§ **Work required**
The result should be every line in the data below that carries the string "left".

§ **Listed records**

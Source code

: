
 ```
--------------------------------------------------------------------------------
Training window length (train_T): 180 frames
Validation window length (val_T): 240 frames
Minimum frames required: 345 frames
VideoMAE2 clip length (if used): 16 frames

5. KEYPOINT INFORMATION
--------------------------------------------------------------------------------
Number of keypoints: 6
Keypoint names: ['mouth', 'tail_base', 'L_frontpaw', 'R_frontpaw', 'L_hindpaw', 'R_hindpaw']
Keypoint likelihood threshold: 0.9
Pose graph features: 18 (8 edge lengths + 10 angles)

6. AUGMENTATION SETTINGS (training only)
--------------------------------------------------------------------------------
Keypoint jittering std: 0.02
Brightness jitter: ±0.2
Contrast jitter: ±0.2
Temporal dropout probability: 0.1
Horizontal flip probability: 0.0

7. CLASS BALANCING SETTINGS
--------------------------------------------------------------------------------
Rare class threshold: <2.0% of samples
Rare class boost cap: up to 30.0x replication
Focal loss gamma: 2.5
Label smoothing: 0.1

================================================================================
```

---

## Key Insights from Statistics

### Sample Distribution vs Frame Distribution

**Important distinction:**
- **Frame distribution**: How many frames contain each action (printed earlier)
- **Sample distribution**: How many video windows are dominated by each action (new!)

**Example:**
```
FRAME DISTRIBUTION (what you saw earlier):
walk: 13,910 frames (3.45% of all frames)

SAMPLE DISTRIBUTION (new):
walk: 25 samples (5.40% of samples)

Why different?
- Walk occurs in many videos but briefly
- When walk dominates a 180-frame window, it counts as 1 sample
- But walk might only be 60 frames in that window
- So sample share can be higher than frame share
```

--

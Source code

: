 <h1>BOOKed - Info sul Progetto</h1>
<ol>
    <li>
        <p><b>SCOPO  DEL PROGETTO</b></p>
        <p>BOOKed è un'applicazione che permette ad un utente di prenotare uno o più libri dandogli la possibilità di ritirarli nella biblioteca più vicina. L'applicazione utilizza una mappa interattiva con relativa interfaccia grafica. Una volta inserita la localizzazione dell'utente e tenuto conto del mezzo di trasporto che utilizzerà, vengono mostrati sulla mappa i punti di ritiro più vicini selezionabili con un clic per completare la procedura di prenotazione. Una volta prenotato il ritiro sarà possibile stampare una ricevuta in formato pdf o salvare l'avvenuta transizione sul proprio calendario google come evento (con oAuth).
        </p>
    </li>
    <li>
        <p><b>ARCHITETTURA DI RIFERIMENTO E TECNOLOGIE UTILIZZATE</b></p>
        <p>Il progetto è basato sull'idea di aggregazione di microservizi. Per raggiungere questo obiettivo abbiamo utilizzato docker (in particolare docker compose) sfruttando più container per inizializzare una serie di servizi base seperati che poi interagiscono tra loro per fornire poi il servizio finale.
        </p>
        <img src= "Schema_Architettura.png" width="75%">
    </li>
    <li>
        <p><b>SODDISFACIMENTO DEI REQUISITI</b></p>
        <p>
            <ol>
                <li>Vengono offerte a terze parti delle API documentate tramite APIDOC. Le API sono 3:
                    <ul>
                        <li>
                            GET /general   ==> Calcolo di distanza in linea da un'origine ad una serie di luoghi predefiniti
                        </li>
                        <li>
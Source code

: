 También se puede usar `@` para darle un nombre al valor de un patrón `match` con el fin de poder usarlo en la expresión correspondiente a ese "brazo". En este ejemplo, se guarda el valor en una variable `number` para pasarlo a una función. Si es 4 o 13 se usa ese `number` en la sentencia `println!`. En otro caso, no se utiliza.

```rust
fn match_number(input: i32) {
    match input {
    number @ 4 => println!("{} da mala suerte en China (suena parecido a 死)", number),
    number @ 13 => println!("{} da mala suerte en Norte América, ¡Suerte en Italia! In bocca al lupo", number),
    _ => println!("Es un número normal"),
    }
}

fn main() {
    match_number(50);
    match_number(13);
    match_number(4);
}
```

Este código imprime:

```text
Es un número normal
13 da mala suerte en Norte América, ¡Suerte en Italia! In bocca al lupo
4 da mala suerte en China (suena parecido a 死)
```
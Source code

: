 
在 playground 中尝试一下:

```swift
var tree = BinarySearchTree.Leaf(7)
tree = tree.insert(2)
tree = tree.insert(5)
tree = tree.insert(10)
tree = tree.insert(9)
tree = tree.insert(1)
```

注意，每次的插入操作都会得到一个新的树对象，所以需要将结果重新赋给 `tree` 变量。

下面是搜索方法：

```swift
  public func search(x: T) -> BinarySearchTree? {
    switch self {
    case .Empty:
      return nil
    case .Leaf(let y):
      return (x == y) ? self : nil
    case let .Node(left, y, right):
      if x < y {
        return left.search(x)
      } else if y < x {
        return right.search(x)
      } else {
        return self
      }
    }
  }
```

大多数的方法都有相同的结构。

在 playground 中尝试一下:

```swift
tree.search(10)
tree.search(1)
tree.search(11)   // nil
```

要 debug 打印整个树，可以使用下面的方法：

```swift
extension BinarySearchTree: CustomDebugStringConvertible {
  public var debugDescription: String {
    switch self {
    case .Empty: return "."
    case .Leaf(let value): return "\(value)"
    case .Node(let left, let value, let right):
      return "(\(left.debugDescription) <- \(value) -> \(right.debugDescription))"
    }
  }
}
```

...

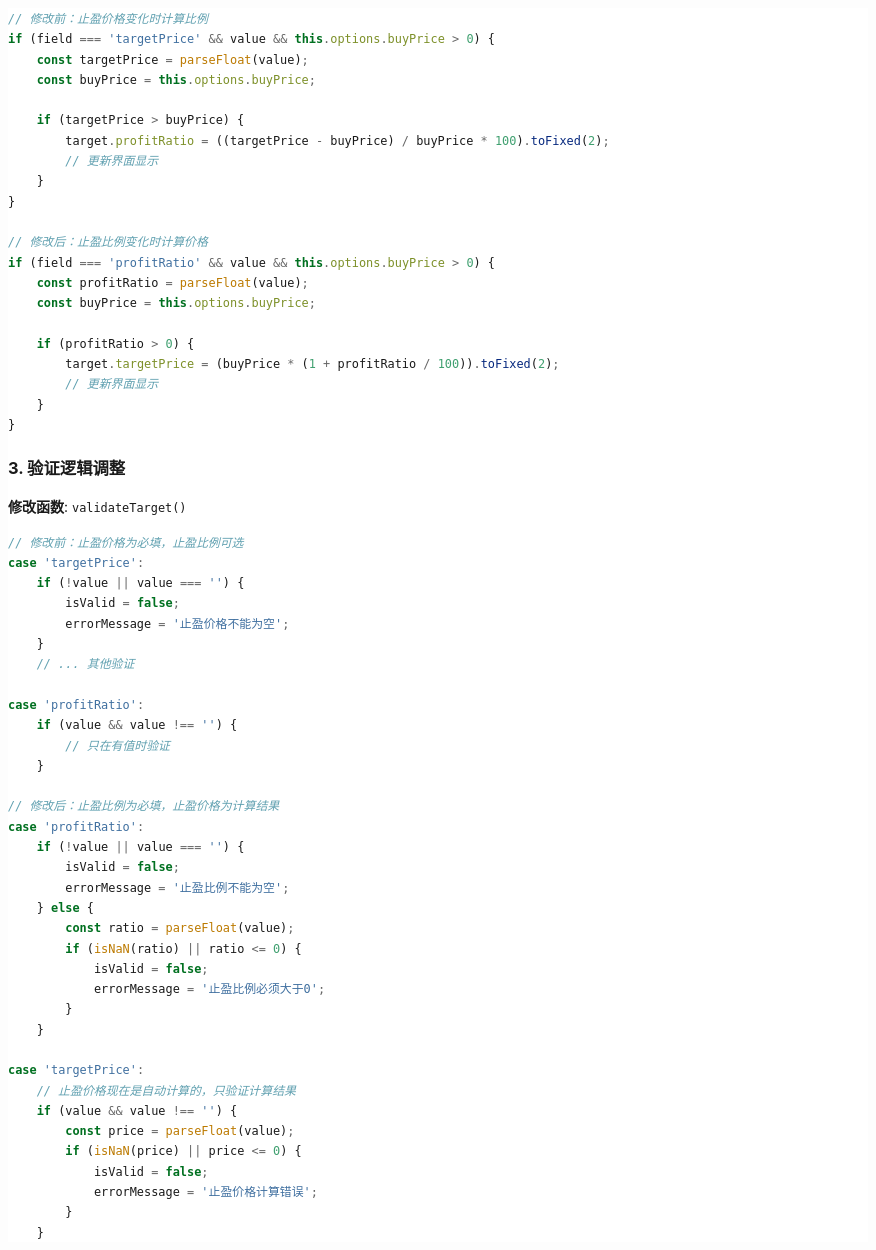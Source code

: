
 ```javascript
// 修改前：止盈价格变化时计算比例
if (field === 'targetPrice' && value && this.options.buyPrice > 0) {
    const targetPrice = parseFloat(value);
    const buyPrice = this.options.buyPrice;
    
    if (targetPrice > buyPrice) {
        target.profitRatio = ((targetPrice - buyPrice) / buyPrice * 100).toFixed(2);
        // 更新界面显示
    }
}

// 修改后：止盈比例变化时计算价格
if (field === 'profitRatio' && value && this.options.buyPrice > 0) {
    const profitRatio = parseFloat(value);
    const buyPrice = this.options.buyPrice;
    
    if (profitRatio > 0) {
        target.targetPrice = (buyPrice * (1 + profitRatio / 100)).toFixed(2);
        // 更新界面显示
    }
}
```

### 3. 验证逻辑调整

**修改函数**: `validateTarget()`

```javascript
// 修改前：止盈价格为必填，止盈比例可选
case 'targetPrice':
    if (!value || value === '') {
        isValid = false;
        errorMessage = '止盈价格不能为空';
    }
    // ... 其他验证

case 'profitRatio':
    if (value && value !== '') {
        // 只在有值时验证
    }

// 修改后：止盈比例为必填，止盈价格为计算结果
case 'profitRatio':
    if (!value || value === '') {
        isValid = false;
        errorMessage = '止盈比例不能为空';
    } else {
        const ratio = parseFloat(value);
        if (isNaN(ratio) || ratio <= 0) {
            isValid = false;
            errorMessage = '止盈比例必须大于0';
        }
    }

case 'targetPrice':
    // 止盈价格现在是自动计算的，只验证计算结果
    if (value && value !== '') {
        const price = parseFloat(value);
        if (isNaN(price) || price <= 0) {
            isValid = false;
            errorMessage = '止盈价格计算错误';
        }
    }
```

§ **Answer to this exercise**
    case let .Node(left, y, right):
        return left.search(x)
    case .Node(let left, let value, let right):
      return "(\(left.debugDescription) <- \(value) -> \(right.debugDescription))"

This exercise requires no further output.